Norman Doidge, plasticity, and eyesight

Perhaps you’ve heard about Dr. Norman Doidge’s latest book, The Brain’s Way of Healing. Dr. Doidge (pronounced ‘Dodge,’ I believe) is a psychiatrist and psychotherapist who has turned himself into Dr. Oliver Sacks, meaning he likes to write about interesting patient stories from the frontiers of neurology. His first book was titled The Brain That Changes Itself.

The concept of brain plasticity (the discovery that the brain is able to form new neural pathways), Doidge informs us, has been been around since the 1970s but only began to enter the public consciousness in 2006. That appears about right to me, as in early 2004 Chris’s psychiatrist told my husband and me that his brain was sort of like rapidly solidifying concrete that needed to be ‘protected’ from further rigidity and loss of neurons through the administration of neuroleptic drugs. That theory had already bit the dust but somehow the psychiatrists at the Centre for Addition and Mental Health didn’t receive this message. I won’t go into how pessimistic the concrete brain concept was in comparison to plastic brain concept, but it still grates how much damage was done by their telling us that Chris’s brain was damaged. That and the schizophrenia diagnosis. Horrible. I’m still not convinced “schizophrenia” is a brain problem, in any case.

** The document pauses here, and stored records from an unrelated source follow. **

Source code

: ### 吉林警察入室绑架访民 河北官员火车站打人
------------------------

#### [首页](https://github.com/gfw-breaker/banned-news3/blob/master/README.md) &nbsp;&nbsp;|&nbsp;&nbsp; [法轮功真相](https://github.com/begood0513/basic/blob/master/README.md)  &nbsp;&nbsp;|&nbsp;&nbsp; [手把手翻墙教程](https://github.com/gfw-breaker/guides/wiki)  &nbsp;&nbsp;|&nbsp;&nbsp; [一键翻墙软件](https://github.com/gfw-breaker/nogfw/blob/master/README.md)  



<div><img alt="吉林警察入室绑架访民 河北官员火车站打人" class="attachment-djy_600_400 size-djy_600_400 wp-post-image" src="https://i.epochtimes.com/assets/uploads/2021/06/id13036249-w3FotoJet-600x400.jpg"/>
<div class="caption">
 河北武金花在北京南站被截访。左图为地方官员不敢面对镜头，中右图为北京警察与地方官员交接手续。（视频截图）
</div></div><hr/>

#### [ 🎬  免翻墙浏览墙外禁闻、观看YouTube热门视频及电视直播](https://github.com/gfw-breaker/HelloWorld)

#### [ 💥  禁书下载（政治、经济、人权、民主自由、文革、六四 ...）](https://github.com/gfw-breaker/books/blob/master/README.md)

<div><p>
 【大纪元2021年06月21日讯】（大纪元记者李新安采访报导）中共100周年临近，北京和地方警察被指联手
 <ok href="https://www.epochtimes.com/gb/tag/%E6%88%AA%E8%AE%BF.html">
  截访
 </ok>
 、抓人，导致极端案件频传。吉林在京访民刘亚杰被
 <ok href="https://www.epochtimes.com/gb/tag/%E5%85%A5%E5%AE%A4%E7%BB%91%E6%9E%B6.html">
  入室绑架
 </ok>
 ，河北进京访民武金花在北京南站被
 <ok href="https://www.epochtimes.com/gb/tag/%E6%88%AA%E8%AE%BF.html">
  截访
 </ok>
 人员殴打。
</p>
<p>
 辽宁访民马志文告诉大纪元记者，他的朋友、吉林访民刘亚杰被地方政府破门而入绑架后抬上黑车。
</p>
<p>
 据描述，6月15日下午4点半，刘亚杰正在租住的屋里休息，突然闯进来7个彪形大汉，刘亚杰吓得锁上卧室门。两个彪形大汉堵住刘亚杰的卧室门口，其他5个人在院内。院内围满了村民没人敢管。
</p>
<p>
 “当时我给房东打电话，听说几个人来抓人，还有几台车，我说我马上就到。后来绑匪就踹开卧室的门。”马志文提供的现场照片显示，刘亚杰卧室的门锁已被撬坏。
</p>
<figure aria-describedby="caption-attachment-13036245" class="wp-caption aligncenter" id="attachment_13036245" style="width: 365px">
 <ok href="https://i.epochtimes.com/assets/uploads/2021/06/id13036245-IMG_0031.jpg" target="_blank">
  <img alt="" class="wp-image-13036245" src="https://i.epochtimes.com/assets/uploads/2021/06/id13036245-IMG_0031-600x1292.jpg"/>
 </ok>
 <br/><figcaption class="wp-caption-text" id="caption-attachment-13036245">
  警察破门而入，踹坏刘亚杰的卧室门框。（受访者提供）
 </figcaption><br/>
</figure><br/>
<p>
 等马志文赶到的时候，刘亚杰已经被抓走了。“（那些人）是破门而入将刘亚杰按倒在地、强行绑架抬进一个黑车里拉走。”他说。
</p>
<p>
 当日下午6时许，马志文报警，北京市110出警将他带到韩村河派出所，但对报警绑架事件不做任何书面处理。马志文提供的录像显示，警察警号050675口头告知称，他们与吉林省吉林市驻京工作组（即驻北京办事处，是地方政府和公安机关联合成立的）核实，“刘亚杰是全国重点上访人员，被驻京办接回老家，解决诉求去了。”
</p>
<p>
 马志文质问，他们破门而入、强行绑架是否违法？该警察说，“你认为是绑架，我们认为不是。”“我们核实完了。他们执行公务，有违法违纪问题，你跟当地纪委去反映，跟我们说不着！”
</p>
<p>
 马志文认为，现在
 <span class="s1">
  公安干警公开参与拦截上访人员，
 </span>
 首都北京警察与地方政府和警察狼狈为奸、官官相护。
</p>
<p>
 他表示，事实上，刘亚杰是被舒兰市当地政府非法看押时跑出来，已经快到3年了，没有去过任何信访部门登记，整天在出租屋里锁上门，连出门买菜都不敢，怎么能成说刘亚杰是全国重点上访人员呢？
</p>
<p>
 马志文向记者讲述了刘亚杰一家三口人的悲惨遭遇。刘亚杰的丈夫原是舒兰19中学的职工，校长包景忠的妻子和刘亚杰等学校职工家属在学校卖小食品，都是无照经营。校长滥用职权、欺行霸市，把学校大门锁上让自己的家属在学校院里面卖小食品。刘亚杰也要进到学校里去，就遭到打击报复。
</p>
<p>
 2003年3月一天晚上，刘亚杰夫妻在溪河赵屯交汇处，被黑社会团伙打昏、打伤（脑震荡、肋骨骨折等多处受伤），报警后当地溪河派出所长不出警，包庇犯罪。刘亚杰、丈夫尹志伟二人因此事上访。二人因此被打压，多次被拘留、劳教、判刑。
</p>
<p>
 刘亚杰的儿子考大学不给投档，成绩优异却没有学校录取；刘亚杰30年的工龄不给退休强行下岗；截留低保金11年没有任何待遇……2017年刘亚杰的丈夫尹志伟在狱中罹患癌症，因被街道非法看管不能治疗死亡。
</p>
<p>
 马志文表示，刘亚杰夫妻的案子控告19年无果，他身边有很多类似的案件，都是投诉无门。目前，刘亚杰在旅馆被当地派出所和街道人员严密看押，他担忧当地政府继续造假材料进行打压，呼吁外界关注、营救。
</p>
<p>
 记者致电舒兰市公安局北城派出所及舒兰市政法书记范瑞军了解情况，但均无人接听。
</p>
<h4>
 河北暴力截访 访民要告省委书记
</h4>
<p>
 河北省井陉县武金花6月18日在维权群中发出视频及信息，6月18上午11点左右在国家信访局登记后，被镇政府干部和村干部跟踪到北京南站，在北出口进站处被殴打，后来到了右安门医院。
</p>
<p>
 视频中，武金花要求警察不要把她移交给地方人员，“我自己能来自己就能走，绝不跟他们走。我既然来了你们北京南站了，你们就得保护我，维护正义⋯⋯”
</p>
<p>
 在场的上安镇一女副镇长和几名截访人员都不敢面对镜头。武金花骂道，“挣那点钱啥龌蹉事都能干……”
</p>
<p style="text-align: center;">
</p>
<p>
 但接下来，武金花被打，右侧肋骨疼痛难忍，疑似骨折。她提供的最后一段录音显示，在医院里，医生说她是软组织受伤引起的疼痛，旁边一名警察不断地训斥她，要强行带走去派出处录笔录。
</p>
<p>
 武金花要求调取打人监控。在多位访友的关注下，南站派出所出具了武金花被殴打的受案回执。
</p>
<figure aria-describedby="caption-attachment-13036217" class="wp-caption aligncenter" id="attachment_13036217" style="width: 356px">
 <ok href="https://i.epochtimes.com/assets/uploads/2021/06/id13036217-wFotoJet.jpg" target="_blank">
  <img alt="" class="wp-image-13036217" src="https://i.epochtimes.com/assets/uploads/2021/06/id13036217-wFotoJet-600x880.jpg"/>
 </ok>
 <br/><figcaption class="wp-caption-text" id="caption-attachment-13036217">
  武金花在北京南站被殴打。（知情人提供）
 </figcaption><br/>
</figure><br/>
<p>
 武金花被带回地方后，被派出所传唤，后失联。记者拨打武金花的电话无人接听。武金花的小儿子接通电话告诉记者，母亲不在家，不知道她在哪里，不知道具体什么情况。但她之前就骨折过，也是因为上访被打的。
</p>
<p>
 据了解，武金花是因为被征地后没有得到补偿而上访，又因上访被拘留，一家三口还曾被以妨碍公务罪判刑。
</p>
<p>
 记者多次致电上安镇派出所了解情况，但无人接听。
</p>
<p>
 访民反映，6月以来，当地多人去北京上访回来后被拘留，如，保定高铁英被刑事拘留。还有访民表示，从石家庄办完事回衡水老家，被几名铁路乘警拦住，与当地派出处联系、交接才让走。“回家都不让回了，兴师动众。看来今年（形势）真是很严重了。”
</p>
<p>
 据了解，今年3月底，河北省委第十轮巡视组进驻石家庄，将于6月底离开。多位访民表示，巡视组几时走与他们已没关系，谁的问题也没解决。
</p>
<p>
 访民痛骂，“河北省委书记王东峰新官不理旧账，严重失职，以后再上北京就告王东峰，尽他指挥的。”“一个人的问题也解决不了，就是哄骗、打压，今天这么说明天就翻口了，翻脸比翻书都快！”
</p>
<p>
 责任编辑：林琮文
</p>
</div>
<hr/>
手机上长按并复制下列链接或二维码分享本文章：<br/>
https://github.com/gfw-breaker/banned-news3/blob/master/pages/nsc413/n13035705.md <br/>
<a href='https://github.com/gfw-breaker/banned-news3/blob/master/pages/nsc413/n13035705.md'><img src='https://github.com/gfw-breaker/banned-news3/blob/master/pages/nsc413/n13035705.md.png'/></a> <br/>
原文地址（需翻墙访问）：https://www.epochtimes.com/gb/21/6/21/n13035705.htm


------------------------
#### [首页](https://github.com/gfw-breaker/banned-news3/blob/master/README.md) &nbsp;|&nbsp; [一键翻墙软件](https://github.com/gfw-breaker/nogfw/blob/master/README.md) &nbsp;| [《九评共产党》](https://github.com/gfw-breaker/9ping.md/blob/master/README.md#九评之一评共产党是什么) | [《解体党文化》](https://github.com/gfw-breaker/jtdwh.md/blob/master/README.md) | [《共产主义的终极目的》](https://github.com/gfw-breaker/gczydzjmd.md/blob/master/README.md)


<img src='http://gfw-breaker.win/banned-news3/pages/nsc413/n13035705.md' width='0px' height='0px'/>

I’m not sure what Dr. Doidge’s position is on schizophrenia. It’s interesting that a person who is a psychiatrist and psychoanalyst by training doesn’t address schizophrenia as a topic in either of his two books. That’s like a priest who writes about religion failing to mention God. Is it because he doesn’t think schizophrenia is a problem with one’s brain and he is aware that lots of people recover from this condition so there is nothing neuronally (is this a word?) intriguing about it? If so, he would do us all a favor by saying so! I’m in the process of putting my question to him in a letter. (Of course, it’s also possible he prefers writing about neuroplasticity rather than dealing with patients. He wouldn’t be the first doctor to reposition himself as far away from his patients as possible,)

One of the chapters in the book is on how a blind man got his sight back relying on the Feldenkrais method. I’ve made a few efforts in the past to get my sight back to 20/20, but didn’t see a lot of progress so I stopped doing the exercies. I’ve bathed my eyes by staring at the sun with my eyes closed, I’ve rotated them clockwise and counterclockwise, but the Feldenkrais contribution I read about added something new that I think is key. Doing this exercise for a couple of days noticeably strengthened my peripheral vision. Having better peripheral vision is a huge confidence booster. I even did the grocery shopping without once putting on my specs!